Это был любимый танец графа, танцованный им еще в молодости. (Данило Купор была собственно одна фигура англеза .)
– Смотрите на папа, – закричала на всю залу Наташа (совершенно забыв, что она танцует с большим), пригибая к коленам свою кудрявую головку и заливаясь своим звонким смехом по всей зале.
Действительно, всё, что только было в зале, с улыбкою радости смотрело на веселого старичка, который рядом с своею сановитою дамой, Марьей Дмитриевной, бывшей выше его ростом, округлял руки, в такт потряхивая ими, расправлял плечи, вывертывал ноги, слегка притопывая, и всё более и более распускавшеюся улыбкой на своем круглом лице приготовлял зрителей к тому, что будет. Как только заслышались веселые, вызывающие звуки Данилы Купора, похожие на развеселого трепачка, все двери залы вдруг заставились с одной стороны мужскими, с другой – женскими улыбающимися лицами дворовых, вышедших посмотреть на веселящегося барина.
– Батюшка то наш! Орел! – проговорила громко няня из одной двери.

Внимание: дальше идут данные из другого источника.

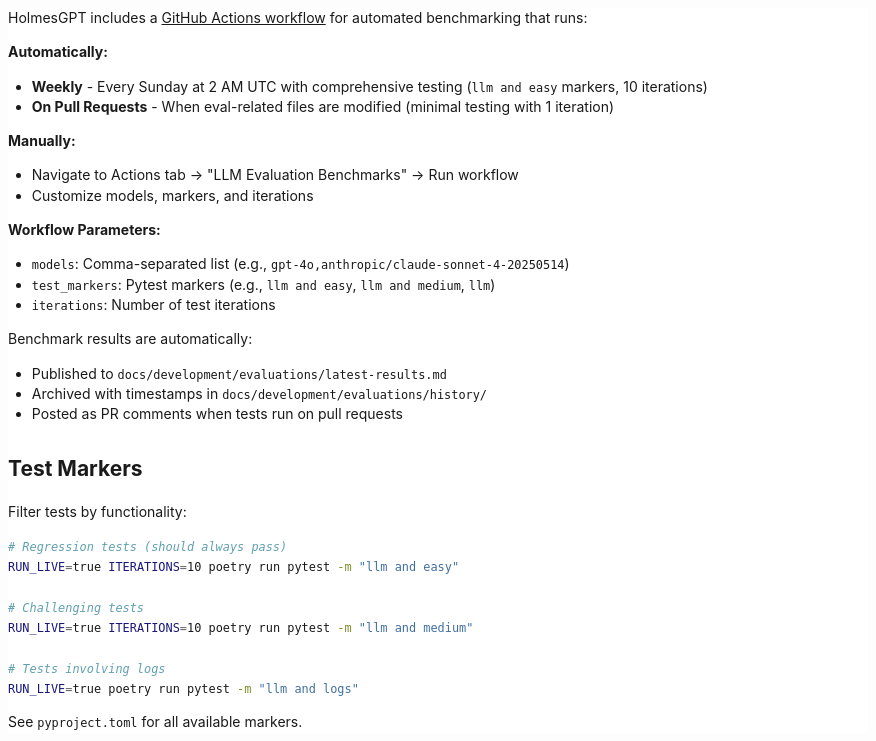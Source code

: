 HolmesGPT includes a [GitHub Actions workflow](https://github.com/robusta-dev/holmesgpt/blob/main/.github/workflows/eval-benchmarks.yml) for automated benchmarking that runs:

**Automatically:**
- **Weekly** - Every Sunday at 2 AM UTC with comprehensive testing (`llm and easy` markers, 10 iterations)
- **On Pull Requests** - When eval-related files are modified (minimal testing with 1 iteration)

**Manually:**
- Navigate to Actions tab → "LLM Evaluation Benchmarks" → Run workflow
- Customize models, markers, and iterations

**Workflow Parameters:**
- `models`: Comma-separated list (e.g., `gpt-4o,anthropic/claude-sonnet-4-20250514`)
- `test_markers`: Pytest markers (e.g., `llm and easy`, `llm and medium`, `llm`)
- `iterations`: Number of test iterations

Benchmark results are automatically:
- Published to `docs/development/evaluations/latest-results.md`
- Archived with timestamps in `docs/development/evaluations/history/`
- Posted as PR comments when tests run on pull requests

## Test Markers

Filter tests by functionality:

```bash
# Regression tests (should always pass)
RUN_LIVE=true ITERATIONS=10 poetry run pytest -m "llm and easy"

# Challenging tests
RUN_LIVE=true ITERATIONS=10 poetry run pytest -m "llm and medium"

# Tests involving logs
RUN_LIVE=true poetry run pytest -m "llm and logs"
```

See `pyproject.toml` for all available markers.

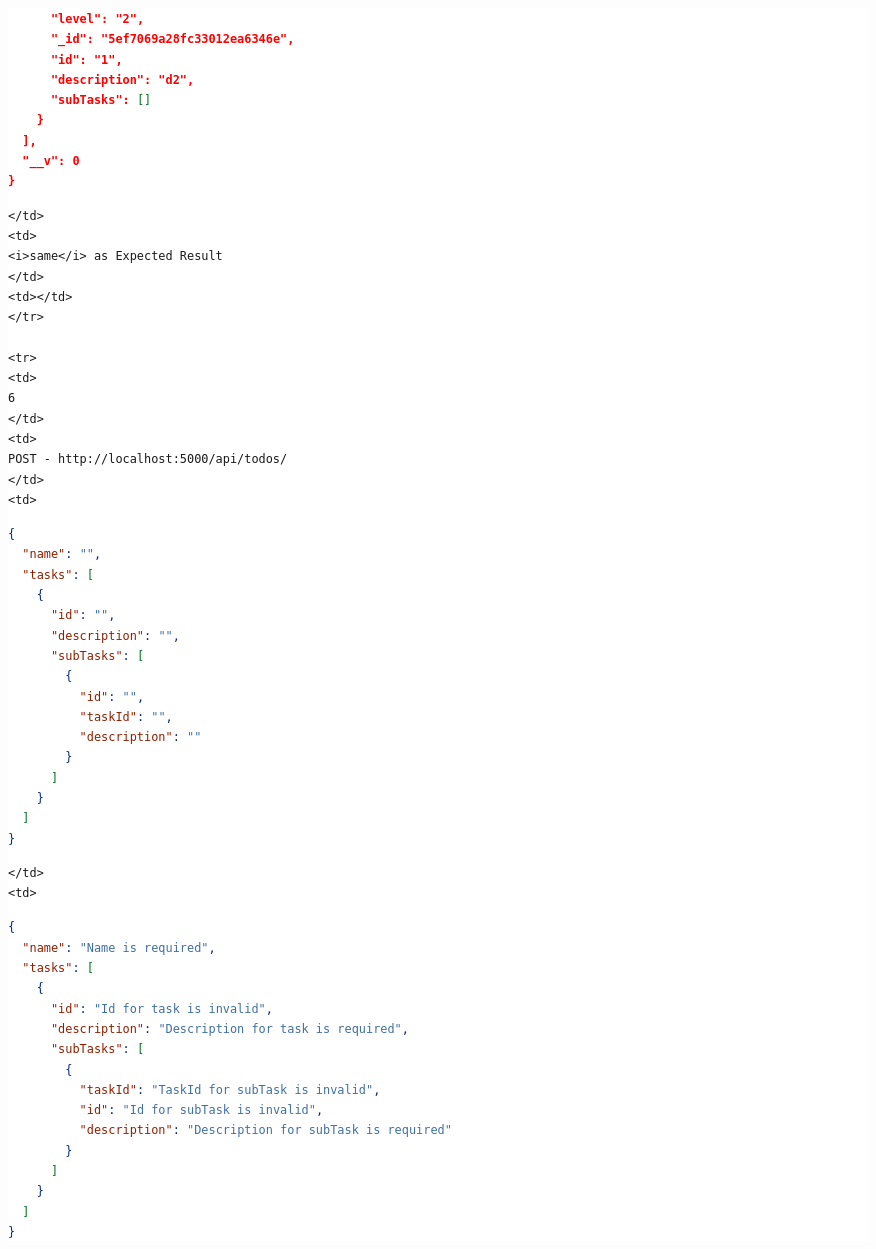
   ```json
        "level": "2",
        "_id": "5ef7069a28fc33012ea6346e",
        "id": "1",
        "description": "d2",
        "subTasks": []
      }
    ],
    "__v": 0
  }
  ```

    </td>
    <td>
    <i>same</i> as Expected Result
    </td>
    <td></td>
    </tr>

    <tr>
    <td>
    6
    </td>
    <td>
    POST - http://localhost:5000/api/todos/
    </td>
    <td>

  ```json
  {
    "name": "",
    "tasks": [
      {
        "id": "",
        "description": "",
        "subTasks": [
          {
            "id": "",
            "taskId": "",
            "description": ""
          }
        ]
      }
    ]
  }
  ```

    </td>
    <td>

  ```json
  {
    "name": "Name is required",
    "tasks": [
      {
        "id": "Id for task is invalid",
        "description": "Description for task is required",
        "subTasks": [
          {
            "taskId": "TaskId for subTask is invalid",
            "id": "Id for subTask is invalid",
            "description": "Description for subTask is required"
          }
        ]
      }
    ]
  }
  ```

Граф танцовал хорошо и знал это, но его дама вовсе не умела и не хотела хорошо танцовать. Ее огромное тело стояло прямо с опущенными вниз мощными руками (она передала ридикюль графине); только одно строгое, но красивое лицо ее танцовало. Что выражалось во всей круглой фигуре графа, у Марьи Дмитриевны выражалось лишь в более и более улыбающемся лице и вздергивающемся носе. Но зато, ежели граф, всё более и более расходясь, пленял зрителей неожиданностью ловких выверток и легких прыжков своих мягких ног, Марья Дмитриевна малейшим усердием при движении плеч или округлении рук в поворотах и притопываньях, производила не меньшее впечатление по заслуге, которую ценил всякий при ее тучности и всегдашней суровости. Пляска оживлялась всё более и более. Визави не могли ни на минуту обратить на себя внимания и даже не старались о том. Всё было занято графом и Марьею Дмитриевной. Наташа дергала за рукава и платье всех присутствовавших, которые и без того не спускали глаз с танцующих, и требовала, чтоб смотрели на папеньку. Граф в промежутках танца тяжело переводил дух, махал и кричал музыкантам, чтоб они играли скорее. Скорее, скорее и скорее, лише, лише и лише развертывался граф, то на цыпочках, то на каблуках, носясь вокруг Марьи Дмитриевны и, наконец, повернув свою даму к ее месту, сделал последнее па, подняв сзади кверху свою мягкую ногу, склонив вспотевшую голову с улыбающимся лицом и округло размахнув правою рукой среди грохота рукоплесканий и хохота, особенно Наташи. Оба танцующие остановились, тяжело переводя дыхание и утираясь батистовыми платками.
– Вот как в наше время танцовывали, ma chere, – сказал граф.
– Ай да Данила Купор! – тяжело и продолжительно выпуская дух и засучивая рукава, сказала Марья Дмитриевна.